Are these types of questions asked in gre? they are pretty time consuming
i can’t be sure but i don’t think so, it seems more like a GMAT question. btw is the answer A?
I would recommend that you try to skip the question and upon returning to it, try backsolving the question rather than doing the algebra for it. This may seem tedious, but it’s quite an efficient way to approach the problem when you are struggling for time. Start with option B, based on your result either repeat the process by using option D or select A.
In this example, let’s take B (12 miles), now try to find the speed for car B, subsequently finding out the speed of car A. Now that you know that car A has already traveled for 45 minutes, calculate the distance covered by car A. If the two distances don’t add up to 62, then B is wrong. If the distances are bigger than 62 then repeat with D (i.e. the smaller distance value) else choose A.
yes
Hi can you please confirm the answer is it 14 by any chance.
Set it up like this,
The distance is 62 miles. When these cars meet, both of their distances combined will equal 62 miles. Therefore:
62=Aspeed*Atime + Bspeed*Btime.
The speed is given in miles per hour. The time is given in minutes; so, you will have to convert. Car A has been driving for 30 minutes plus 15 minutes so 45 minutes total. Car B has been driving for 15 minutes. Divide both by 60 and that will give the time in hours.

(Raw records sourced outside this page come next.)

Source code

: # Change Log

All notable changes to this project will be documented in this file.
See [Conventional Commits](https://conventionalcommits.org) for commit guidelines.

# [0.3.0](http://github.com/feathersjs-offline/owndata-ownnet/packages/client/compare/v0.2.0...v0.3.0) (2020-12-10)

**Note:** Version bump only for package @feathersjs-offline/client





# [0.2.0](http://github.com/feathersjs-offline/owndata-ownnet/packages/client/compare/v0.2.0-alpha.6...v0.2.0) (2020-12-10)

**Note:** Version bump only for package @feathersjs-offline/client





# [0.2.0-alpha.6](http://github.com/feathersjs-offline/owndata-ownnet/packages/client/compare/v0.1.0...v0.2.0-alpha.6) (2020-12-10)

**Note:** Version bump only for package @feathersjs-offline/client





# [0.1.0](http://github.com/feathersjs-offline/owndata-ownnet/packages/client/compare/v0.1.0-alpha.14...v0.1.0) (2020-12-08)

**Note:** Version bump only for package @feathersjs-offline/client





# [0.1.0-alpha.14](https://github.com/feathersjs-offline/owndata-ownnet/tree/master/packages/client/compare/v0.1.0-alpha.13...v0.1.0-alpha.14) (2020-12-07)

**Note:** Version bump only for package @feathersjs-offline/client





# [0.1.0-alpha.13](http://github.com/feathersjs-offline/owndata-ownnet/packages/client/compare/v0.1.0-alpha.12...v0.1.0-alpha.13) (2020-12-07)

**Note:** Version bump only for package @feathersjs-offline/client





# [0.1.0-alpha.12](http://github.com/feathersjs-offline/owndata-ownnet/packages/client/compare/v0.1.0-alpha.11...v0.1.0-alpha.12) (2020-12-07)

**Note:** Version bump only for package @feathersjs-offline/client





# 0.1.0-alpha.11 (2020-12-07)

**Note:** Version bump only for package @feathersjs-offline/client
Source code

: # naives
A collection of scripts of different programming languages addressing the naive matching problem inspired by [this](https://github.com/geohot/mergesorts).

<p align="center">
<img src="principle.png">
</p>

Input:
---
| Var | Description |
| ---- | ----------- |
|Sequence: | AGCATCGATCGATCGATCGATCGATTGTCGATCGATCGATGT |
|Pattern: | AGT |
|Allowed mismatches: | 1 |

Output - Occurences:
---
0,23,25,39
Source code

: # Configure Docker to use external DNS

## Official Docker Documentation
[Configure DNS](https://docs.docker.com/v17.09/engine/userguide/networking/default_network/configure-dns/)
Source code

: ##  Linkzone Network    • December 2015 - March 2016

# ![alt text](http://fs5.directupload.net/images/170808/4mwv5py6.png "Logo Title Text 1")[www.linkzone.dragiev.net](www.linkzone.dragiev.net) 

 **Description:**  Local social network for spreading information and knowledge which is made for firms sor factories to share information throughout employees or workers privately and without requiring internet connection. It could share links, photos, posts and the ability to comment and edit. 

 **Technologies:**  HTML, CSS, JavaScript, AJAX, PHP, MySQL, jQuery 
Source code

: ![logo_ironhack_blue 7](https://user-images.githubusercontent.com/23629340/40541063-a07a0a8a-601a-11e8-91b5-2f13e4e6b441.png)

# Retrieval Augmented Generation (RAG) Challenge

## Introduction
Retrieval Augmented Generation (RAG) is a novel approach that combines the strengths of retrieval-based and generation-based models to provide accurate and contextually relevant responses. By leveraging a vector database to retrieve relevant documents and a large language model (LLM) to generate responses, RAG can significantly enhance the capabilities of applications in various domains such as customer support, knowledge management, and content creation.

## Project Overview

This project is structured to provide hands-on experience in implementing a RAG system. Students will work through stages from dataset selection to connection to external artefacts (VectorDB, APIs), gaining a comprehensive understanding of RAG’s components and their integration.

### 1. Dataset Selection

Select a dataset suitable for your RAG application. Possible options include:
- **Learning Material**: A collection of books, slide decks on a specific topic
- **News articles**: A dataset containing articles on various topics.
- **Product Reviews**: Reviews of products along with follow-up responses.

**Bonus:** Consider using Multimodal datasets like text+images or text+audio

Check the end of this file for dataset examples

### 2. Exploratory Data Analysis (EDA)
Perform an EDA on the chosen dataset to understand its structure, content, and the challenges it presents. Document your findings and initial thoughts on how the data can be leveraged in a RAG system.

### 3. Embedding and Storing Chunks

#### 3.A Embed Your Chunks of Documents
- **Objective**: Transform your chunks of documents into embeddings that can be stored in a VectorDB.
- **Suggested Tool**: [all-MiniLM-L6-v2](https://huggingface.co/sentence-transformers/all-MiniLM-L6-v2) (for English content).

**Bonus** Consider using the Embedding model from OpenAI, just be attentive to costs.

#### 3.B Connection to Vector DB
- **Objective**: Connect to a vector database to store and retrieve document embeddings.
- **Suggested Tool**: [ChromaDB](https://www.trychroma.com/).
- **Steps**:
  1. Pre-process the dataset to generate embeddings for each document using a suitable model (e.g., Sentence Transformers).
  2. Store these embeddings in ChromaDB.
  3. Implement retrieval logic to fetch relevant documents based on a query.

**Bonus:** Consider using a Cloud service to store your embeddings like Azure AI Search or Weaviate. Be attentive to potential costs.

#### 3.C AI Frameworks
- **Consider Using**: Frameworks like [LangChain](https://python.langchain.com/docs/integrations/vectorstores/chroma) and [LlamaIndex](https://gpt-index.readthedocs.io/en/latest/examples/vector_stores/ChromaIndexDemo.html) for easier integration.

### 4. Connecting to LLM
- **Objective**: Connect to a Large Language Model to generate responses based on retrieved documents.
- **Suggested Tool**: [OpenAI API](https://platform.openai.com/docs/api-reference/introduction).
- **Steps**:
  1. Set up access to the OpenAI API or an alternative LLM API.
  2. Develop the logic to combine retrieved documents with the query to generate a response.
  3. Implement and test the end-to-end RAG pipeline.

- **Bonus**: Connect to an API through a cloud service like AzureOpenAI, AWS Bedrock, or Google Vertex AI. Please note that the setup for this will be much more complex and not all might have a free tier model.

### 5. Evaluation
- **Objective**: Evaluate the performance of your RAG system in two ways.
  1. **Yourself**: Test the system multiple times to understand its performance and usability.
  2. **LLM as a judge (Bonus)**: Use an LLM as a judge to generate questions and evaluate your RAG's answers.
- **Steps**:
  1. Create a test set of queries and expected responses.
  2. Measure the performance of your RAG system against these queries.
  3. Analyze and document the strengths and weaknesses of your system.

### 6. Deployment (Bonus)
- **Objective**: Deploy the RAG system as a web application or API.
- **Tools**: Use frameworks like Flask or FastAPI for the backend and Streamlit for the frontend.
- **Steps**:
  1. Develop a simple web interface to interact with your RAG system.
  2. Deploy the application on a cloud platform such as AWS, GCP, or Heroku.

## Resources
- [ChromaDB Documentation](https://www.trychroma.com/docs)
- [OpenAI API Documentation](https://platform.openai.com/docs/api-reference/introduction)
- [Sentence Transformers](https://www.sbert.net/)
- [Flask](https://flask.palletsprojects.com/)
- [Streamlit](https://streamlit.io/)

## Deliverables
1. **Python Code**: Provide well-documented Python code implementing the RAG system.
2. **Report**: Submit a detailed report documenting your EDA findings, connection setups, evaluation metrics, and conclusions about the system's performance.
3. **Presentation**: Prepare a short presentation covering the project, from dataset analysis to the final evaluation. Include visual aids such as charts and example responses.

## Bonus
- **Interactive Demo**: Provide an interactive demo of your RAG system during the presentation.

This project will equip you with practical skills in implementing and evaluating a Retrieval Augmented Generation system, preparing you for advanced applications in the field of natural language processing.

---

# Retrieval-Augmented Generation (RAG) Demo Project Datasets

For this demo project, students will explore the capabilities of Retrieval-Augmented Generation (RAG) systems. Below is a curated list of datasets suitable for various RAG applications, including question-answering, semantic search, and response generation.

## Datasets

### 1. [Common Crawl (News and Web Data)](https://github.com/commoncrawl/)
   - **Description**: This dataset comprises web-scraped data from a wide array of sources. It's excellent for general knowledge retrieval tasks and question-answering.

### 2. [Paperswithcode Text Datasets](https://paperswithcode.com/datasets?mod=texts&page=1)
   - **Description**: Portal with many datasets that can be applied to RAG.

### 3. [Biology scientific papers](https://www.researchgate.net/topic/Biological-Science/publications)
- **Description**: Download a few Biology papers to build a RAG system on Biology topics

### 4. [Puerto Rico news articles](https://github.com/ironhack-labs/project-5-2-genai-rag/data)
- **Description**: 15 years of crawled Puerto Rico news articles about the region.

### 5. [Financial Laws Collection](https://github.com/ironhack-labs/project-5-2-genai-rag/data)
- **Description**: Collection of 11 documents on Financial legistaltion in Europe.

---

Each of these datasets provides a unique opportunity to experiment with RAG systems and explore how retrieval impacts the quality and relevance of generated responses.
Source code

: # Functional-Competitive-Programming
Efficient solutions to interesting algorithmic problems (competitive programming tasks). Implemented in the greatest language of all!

62=Aspeed* \frac{45}{60} + Bspeed*\frac{15}{60}
Now, the speed: Aspeed is given as being 8mph more than Bspeed. Let’s call Bspeed b and Aspeed b+8. Finally this gives a solvable equation of
62=(b+8)* \frac{45}{60} + b*\frac{15}{60}
Solving for this gives b as 56mph. BUT don’t forget that the question has asked how many miles HAS car B gone. that is easy as distance = speed*time.
That will be 14